**Task to complete**
Copy out each line of the data that contains "даних".

Stored data entries
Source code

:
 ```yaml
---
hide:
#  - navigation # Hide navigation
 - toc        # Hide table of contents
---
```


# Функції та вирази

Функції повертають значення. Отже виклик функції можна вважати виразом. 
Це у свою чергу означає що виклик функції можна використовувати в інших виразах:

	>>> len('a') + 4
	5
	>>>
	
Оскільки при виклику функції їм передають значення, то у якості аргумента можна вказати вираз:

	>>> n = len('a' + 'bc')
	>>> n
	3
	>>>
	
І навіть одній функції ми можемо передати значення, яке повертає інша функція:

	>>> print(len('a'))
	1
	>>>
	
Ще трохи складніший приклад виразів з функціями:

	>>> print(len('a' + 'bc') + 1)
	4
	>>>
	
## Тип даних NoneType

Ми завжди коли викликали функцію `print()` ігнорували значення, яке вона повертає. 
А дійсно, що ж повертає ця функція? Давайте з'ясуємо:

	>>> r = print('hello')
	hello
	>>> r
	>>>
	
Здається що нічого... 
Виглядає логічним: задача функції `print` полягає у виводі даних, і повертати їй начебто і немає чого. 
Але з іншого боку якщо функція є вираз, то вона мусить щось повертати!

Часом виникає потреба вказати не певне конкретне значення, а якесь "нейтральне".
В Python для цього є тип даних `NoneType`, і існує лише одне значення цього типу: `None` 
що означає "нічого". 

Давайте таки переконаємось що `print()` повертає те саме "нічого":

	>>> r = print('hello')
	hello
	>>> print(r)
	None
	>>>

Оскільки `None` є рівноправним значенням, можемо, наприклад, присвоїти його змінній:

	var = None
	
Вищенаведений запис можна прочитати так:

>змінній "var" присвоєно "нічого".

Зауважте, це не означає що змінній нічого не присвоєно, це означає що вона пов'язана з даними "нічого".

**Completed exercise**
## Тип даних NoneType
Виглядає логічним: задача функції `print` полягає у виводі даних, і повертати їй начебто і немає чого. 
В Python для цього є тип даних `NoneType`, і існує лише одне значення цього типу: `None` 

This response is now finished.